Written by Arnold Shields | Mar 6, 2012 5:57:23 AM

A new report from the Commonwealth Bank has found that online retail sales knocked 1.3% growth off traditional bricks and mortar retail businesses in 2011. Other studies have shown expected growth of 12% in online retail.

The real issue for retailers is not what they can do to stop the growth of online retail but how they can take advantage of this growth. There is no excuse for traditional bricks and mortar retail businesses not to have a fully functioning online store.

There are low cost options available for every retailer.

Ebay

The quickest and simplest way to start is start selling on eBay. eBay is a great way to start in the online arena, you can find out which products sell online best, which products have the greatest demand, where the online price points are. eBay is where the buyers are - fish where the fish are.

In your ebay store, you should be testing your headlines, images, product descriptions to see what sells best and for the best price.

  • Can changing the text from product features to product benefits enable you to increase the price.
  • What questions do people ask? The questions will reveal their anxieties about buying your product online.
  • Is there a niche in your market that is not being covered by other online retailers, that you can target?
  • Can you just get rid of the slow moving stock?

The major problem with eBay is that you don't own it. You are therefore need to create an online store you own.

Setting Up Your Own Online Store.

Ideally you want to own your own store (ie domain name) that you have control of and build up into something you can sell.

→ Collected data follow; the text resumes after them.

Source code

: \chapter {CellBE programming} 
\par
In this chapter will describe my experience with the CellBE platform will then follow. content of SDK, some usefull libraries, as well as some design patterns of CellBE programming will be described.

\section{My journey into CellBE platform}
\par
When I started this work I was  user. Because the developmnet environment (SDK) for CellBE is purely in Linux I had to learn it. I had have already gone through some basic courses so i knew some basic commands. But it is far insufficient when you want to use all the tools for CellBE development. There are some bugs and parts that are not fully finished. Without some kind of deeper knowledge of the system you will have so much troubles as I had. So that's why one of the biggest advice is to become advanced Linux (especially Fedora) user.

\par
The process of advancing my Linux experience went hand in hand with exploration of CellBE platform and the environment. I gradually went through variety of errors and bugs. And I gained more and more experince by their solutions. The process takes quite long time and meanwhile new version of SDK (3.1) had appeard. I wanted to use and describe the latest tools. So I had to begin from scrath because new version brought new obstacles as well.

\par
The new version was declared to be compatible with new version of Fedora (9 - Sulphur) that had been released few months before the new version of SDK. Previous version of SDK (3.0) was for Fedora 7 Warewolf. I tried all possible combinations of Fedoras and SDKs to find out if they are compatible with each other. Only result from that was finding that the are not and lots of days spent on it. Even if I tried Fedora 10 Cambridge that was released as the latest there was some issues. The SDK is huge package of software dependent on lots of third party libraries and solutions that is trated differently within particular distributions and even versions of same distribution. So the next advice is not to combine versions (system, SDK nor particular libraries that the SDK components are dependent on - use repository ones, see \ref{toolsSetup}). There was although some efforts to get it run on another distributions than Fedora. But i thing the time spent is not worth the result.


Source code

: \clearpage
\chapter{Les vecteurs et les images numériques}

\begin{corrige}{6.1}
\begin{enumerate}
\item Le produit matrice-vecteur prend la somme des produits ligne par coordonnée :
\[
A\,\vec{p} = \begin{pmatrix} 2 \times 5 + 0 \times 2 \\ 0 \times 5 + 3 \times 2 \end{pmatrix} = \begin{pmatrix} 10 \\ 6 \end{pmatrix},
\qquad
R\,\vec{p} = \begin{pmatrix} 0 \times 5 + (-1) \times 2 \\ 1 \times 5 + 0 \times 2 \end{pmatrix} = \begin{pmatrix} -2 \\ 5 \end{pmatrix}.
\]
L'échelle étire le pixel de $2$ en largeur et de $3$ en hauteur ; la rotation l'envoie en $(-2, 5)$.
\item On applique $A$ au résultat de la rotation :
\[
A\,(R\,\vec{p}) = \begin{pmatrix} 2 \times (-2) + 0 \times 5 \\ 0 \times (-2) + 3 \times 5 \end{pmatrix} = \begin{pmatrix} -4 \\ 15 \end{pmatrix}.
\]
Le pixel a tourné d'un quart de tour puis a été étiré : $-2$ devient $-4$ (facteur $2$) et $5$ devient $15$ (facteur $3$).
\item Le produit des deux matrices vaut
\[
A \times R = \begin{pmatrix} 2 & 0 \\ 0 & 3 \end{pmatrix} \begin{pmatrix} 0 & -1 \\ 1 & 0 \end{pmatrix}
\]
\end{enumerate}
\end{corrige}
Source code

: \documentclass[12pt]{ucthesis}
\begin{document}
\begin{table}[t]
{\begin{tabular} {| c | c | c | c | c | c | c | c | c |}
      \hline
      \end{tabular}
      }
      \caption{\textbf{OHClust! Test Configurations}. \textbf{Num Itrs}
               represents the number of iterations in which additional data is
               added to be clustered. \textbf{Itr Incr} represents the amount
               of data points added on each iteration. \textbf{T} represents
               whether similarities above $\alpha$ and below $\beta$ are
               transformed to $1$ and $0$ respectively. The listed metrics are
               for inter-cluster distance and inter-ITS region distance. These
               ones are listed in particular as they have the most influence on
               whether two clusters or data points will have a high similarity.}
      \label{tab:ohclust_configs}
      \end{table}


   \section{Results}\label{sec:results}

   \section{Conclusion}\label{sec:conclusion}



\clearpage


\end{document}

Assuming you have your own domain name. You will need to have a platform to run your online store.

Some recommended ecommerce platforms  are:

  1. Wordpress.org and wp-ecommerce plugin. A really simple solution using the most popular CMS website platform in the world with a simple plugin that enables you to sell products and collect cash. You can get designers to quite cheaply set up your site.
  2. BigCommerce.com - an Australian company that is making some big inroads into the market. It is a hosted solution which means that it sits on their servers but your domain name.
  3. Magento.com - a open source ecommerce platform that handles some really big sites. It can be complex to set up. They have hosted and self hosted versions.

Most bricks and mortar retailers are stopping before they get to the first step - just getting started and learning the ropes. It will not get any easier, but many retailers  probably have all back end already (stock, suppliers, staff, marketing material, trust, an existing customer base).

Learn the process via eBay sales and use that experience and testing on your own online store. The internet means that quite small niches can become viable businesses if they find where that niche is.